-------- RECORDED INFORMATION --------
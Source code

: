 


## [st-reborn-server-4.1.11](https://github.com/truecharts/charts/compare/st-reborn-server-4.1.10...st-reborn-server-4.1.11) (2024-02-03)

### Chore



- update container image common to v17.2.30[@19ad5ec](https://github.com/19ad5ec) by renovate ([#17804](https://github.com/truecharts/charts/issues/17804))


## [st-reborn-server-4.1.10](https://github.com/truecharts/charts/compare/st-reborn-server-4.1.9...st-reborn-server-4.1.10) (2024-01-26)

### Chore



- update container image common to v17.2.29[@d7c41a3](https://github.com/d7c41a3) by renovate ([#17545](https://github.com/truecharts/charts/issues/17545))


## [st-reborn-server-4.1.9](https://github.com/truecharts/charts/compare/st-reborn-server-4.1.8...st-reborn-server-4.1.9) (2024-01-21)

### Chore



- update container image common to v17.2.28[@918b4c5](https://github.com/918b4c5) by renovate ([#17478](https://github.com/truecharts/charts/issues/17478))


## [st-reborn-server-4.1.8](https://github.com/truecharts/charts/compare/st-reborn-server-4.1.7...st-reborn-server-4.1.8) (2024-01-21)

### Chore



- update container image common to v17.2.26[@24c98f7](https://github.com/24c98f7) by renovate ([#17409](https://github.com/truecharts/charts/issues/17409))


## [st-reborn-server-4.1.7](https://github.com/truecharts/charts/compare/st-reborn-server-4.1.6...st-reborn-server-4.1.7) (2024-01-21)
--------
=== WHAT IS NEEDED ===
Copy every entry exactly.

=== EXERCISE OUTPUT ===
Source code

: 


## [st-reborn-server-4.1.11](https://github.com/truecharts/charts/compare/st-reborn-server-4.1.10...st-reborn-server-4.1.11) (2024-02-03)

### Chore



- update container image common to v17.2.30[@19ad5ec](https://github.com/19ad5ec) by renovate ([#17804](https://github.com/truecharts/charts/issues/17804))


## [st-reborn-server-4.1.10](https://github.com/truecharts/charts/compare/st-reborn-server-4.1.9...st-reborn-server-4.1.10) (2024-01-26)

### Chore



- update container image common to v17.2.29[@d7c41a3](https://github.com/d7c41a3) by renovate ([#17545](https://github.com/truecharts/charts/issues/17545))


## [st-reborn-server-4.1.9](https://github.com/truecharts/charts/compare/st-reborn-server-4.1.8...st-reborn-server-4.1.9) (2024-01-21)

### Chore



- update container image common to v17.2.28[@918b4c5](https://github.com/918b4c5) by renovate ([#17478](https://github.com/truecharts/charts/issues/17478))


## [st-reborn-server-4.1.8](https://github.com/truecharts/charts/compare/st-reborn-server-4.1.7...st-reborn-server-4.1.8) (2024-01-21)

### Chore



- update container image common to v17.2.26[@24c98f7](https://github.com/24c98f7) by renovate ([#17409](https://github.com/truecharts/charts/issues/17409))


## [st-reborn-server-4.1.7](https://github.com/truecharts/charts/compare/st-reborn-server-4.1.6...st-reborn-server-4.1.7) (2024-01-21)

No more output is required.